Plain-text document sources
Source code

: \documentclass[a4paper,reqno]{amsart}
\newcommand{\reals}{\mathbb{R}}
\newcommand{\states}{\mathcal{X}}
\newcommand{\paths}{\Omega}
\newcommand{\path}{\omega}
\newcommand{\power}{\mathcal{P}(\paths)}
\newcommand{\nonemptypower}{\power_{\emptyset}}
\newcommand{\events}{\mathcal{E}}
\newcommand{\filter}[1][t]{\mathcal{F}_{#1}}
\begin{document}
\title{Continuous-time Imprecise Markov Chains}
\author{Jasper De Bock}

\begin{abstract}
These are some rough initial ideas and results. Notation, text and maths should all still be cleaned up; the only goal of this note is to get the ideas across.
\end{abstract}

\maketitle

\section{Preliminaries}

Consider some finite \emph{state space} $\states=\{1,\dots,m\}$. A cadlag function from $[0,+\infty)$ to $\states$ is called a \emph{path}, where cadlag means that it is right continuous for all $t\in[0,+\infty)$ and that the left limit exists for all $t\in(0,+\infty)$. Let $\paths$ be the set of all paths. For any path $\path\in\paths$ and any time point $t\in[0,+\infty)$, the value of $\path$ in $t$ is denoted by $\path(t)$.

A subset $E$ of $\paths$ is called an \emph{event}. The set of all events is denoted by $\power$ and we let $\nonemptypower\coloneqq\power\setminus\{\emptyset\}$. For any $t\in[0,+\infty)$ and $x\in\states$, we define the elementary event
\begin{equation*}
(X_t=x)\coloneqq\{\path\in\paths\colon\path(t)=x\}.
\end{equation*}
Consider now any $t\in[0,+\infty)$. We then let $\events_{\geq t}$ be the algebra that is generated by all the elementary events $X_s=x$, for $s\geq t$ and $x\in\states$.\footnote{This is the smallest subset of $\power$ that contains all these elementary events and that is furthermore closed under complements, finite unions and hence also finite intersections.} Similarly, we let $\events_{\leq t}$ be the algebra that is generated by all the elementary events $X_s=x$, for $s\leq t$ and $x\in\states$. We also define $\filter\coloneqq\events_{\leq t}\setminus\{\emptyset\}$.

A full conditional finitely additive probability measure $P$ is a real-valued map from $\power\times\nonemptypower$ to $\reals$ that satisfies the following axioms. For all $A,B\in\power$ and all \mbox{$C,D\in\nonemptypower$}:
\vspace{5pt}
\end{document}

== ACTION ITEM ==
Nothing should be left out: return all of the records exactly.

== SOLUTION ==
Source code

: \documentclass[a4paper,reqno]{amsart}
\newcommand{\reals}{\mathbb{R}}
\newcommand{\states}{\mathcal{X}}
\newcommand{\paths}{\Omega}
\newcommand{\path}{\omega}
\newcommand{\power}{\mathcal{P}(\paths)}
\newcommand{\nonemptypower}{\power_{\emptyset}}
\newcommand{\events}{\mathcal{E}}
\newcommand{\filter}[1][t]{\mathcal{F}_{#1}}
\begin{document}
\title{Continuous-time Imprecise Markov Chains}
\author{Jasper De Bock}

\begin{abstract}
These are some rough initial ideas and results. Notation, text and maths should all still be cleaned up; the only goal of this note is to get the ideas across.
\end{abstract}

\maketitle

\section{Preliminaries}

Consider some finite \emph{state space} $\states=\{1,\dots,m\}$. A cadlag function from $[0,+\infty)$ to $\states$ is called a \emph{path}, where cadlag means that it is right continuous for all $t\in[0,+\infty)$ and that the left limit exists for all $t\in(0,+\infty)$. Let $\paths$ be the set of all paths. For any path $\path\in\paths$ and any time point $t\in[0,+\infty)$, the value of $\path$ in $t$ is denoted by $\path(t)$.

A subset $E$ of $\paths$ is called an \emph{event}. The set of all events is denoted by $\power$ and we let $\nonemptypower\coloneqq\power\setminus\{\emptyset\}$. For any $t\in[0,+\infty)$ and $x\in\states$, we define the elementary event
\begin{equation*}
(X_t=x)\coloneqq\{\path\in\paths\colon\path(t)=x\}.
\end{equation*}
Consider now any $t\in[0,+\infty)$. We then let $\events_{\geq t}$ be the algebra that is generated by all the elementary events $X_s=x$, for $s\geq t$ and $x\in\states$.\footnote{This is the smallest subset of $\power$ that contains all these elementary events and that is furthermore closed under complements, finite unions and hence also finite intersections.} Similarly, we let $\events_{\leq t}$ be the algebra that is generated by all the elementary events $X_s=x$, for $s\leq t$ and $x\in\states$. We also define $\filter\coloneqq\events_{\leq t}\setminus\{\emptyset\}$.

A full conditional finitely additive probability measure $P$ is a real-valued map from $\power\times\nonemptypower$ to $\reals$ that satisfies the following axioms. For all $A,B\in\power$ and all \mbox{$C,D\in\nonemptypower$}:
\vspace{5pt}
\end{document}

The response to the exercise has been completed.